▶ _EXERCISE PROMPT_
Transcribed word for word, the lines below from the one with "có nghĩa là" through the last line of the records form the answer; no picture is to be included.

▶ _DATA FOR THIS TASK_

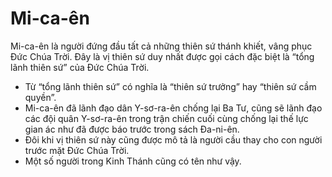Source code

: # Mi-ca-ên

Mi-ca-ên là người đứng đầu tất cả những thiên sứ thánh khiết, vâng phục Đức Chúa Trời. Đây là vị thiên sứ duy nhất được gọi cách đặc biệt là “tổng lãnh thiên sứ” của Đức Chúa Trời.
- Từ “tổng lãnh thiên sứ” có nghĩa là “thiên sứ trưởng” hay “thiên sứ cầm quyền”. 
- Mi-ca-ên đã lãnh đạo dân Y-sơ-ra-ên chống lại Ba Tư, cũng sẽ lãnh đạo các đội quân Y-sơ-ra-ên trong trận chiến cuối cùng chống lại thế lực gian ác như đã được báo trước trong sách Đa-ni-ên. 
- Đôi khi vị thiên sứ này cũng được mô tả là người cầu thay cho con người trước mặt Đức Chúa Trời.  
- Một số người trong Kinh Thánh cũng có tên như vậy.


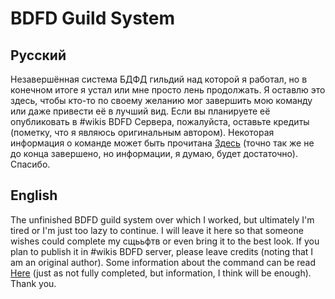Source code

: # BDFD Guild System
## Русский
Незавершённая система БДФД гильдий над которой я работал, но в конечном итоге я устал или мне просто лень продолжать. Я оставлю это здесь, чтобы кто-то по своему желанию мог завершить мою команду или даже привести её в лучший вид. Если вы планируете её опубликовать в #wikis BDFD Сервера, пожалуйста, оставьте кредиты (пометку, что я являюсь оригинальным автором). Некоторая информация о команде может быть прочитана [Здесь](https://www.notion.so/Guild-system-34c920d94cc64f759788d43f681b4bfc) (точно так же не до конца завершено, но информации, я думаю, будет достаточно). Спасибо.
## English
The unfinished BDFD guild system over which I worked, but ultimately I'm tired or I'm just too lazy to continue. I will leave it here so that someone wishes could complete my сщььфтв or even bring it to the best look. If you plan to publish it in #wikis BDFD server, please leave credits (noting that I am an original author). Some information about the command can be read [Here](https://www.notion.so/guild-system-34c920d94cc64f759788d43f681b4bfc) (just as not fully completed, but information, I think will be enough). Thank you.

▶ _TASK OUTPUT_
- Từ “tổng lãnh thiên sứ” có nghĩa là “thiên sứ trưởng” hay “thiên sứ cầm quyền”. 
- Mi-ca-ên đã lãnh đạo dân Y-sơ-ra-ên chống lại Ba Tư, cũng sẽ lãnh đạo các đội quân Y-sơ-ra-ên trong trận chiến cuối cùng chống lại thế lực gian ác như đã được báo trước trong sách Đa-ni-ên. 
- Đôi khi vị thiên sứ này cũng được mô tả là người cầu thay cho con người trước mặt Đức Chúa Trời.  
- Một số người trong Kinh Thánh cũng có tên như vậy.


Source code

: # BDFD Guild System
## Русский
Незавершённая система БДФД гильдий над которой я работал, но в конечном итоге я устал или мне просто лень продолжать. Я оставлю это здесь, чтобы кто-то по своему желанию мог завершить мою команду или даже привести её в лучший вид. Если вы планируете её опубликовать в #wikis BDFD Сервера, пожалуйста, оставьте кредиты (пометку, что я являюсь оригинальным автором). Некоторая информация о команде может быть прочитана [Здесь](https://www.notion.so/Guild-system-34c920d94cc64f759788d43f681b4bfc) (точно так же не до конца завершено, но информации, я думаю, будет достаточно). Спасибо.
## English
The unfinished BDFD guild system over which I worked, but ultimately I'm tired or I'm just too lazy to continue. I will leave it here so that someone wishes could complete my сщььфтв or even bring it to the best look. If you plan to publish it in #wikis BDFD server, please leave credits (noting that I am an original author). Some information about the command can be read [Here](https://www.notion.so/guild-system-34c920d94cc64f759788d43f681b4bfc) (just as not fully completed, but information, I think will be enough). Thank you.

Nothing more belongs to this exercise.